The Dutch firm said the value of semiconductors in cars will go from around $380 by 2020 to $450, in the years following, with the advancement of navigation, infotainment, and connectivity systems. The value will go even higher, it said, if level 4/5 automation, electrification, and 5G networking are layered in, too – to the tune of around $1,000, $500, and $100 for each, respectively.
“That gives you a flavour of how much of a sustainable long-term growth opportunity we have ahead of us – thanks to IoT arriving in the car industry,” said Sievers at the giant Munich electronics showcase.
But it is not just about incremental revenue streams, he said. “It is a fantastic place to be in terms of what we can do for society – in terms of zero emissions, zero accidents, zero congestion.”

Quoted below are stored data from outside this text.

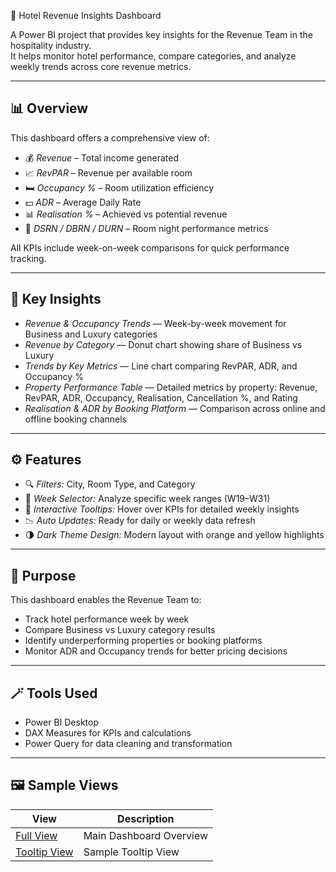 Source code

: 🌆 Hotel Revenue Insights Dashboard

A Power BI project that provides key insights for the Revenue Team in the hospitality industry.  
It helps monitor hotel performance, compare categories, and analyze weekly trends across core revenue metrics.

---

## 📊 Overview

This dashboard offers a comprehensive view of:

- 💰 *Revenue* – Total income generated  
- 📈 *RevPAR* – Revenue per available room  
- 🛏️ *Occupancy %* – Room utilization efficiency  
- 💵 *ADR* – Average Daily Rate  
- 📊 *Realisation %* – Achieved vs potential revenue  
- 🧮 *DSRN / DBRN / DURN* – Room night performance metrics  

All KPIs include week-on-week comparisons for quick performance tracking.

---

## 📅 Key Insights

- *Revenue & Occupancy Trends* — Week-by-week movement for Business and Luxury categories  
- *Revenue by Category* — Donut chart showing share of Business vs Luxury  
- *Trends by Key Metrics* — Line chart comparing RevPAR, ADR, and Occupancy %  
- *Property Performance Table* — Detailed metrics by property: Revenue, RevPAR, ADR, Occupancy, Realisation, Cancellation %, and Rating  
- *Realisation & ADR by Booking Platform* — Comparison across online and offline booking channels  

---

## ⚙️ Features

- 🔍 *Filters:* City, Room Type, and Category  
- 📅 *Week Selector:* Analyze specific week ranges (W19–W31)  
- 🧭 *Interactive Tooltips:* Hover over KPIs for detailed weekly insights  
- 📉 *Auto Updates:* Ready for daily or weekly data refresh  
- 🌗 *Dark Theme Design:* Modern layout with orange and yellow highlights  

---

## 🧠 Purpose

This dashboard enables the Revenue Team to:

- Track hotel performance week by week  
- Compare Business vs Luxury category results  
- Identify underperforming properties or booking platforms  
- Monitor ADR and Occupancy trends for better pricing decisions  

---

## 🪄 Tools Used

- Power BI Desktop  
- DAX Measures for KPIs and calculations  
- Power Query for data cleaning and transformation  

---

## 🖼️ Sample Views

| View | Description |
|------|--------------|
| [Full View](Full%20View.png) | Main Dashboard Overview |
| [Tooltip View](Tooltip%20View.png) | Sample Tooltip View |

The NXP president continued: “The way we think about the future, as the semiconductor industry, is very confident. More than that, we are excited. Because we are at a tipping point of yet another transformative and disruptive wave of innovation.”
This rising swell is generated by the broad IoT market, and made powerful by artificial intelligence (AI) and machine learning (ML) technologies in particular, he said.
It will go further than the arrival of either mainframe or personal computing. “IoT will touch all areas of our lives – as we go from smartphones, and move into the home, vehicles, industry, and cities. It will go far beyond our personal lives, to touch every aspect of society,” said Sievers.
One way to measure the impact is to count the number of connected endpoints, projected to go from 15 billion in 2015 to 30 billion by 2020, and 75 billion by 2025. “That’s a five-times increase in a decade,” he noted.
However, a better measure, he suggested, is to gauge the changes in “functional content” in the hardware and software – to assess what these endpoints will do.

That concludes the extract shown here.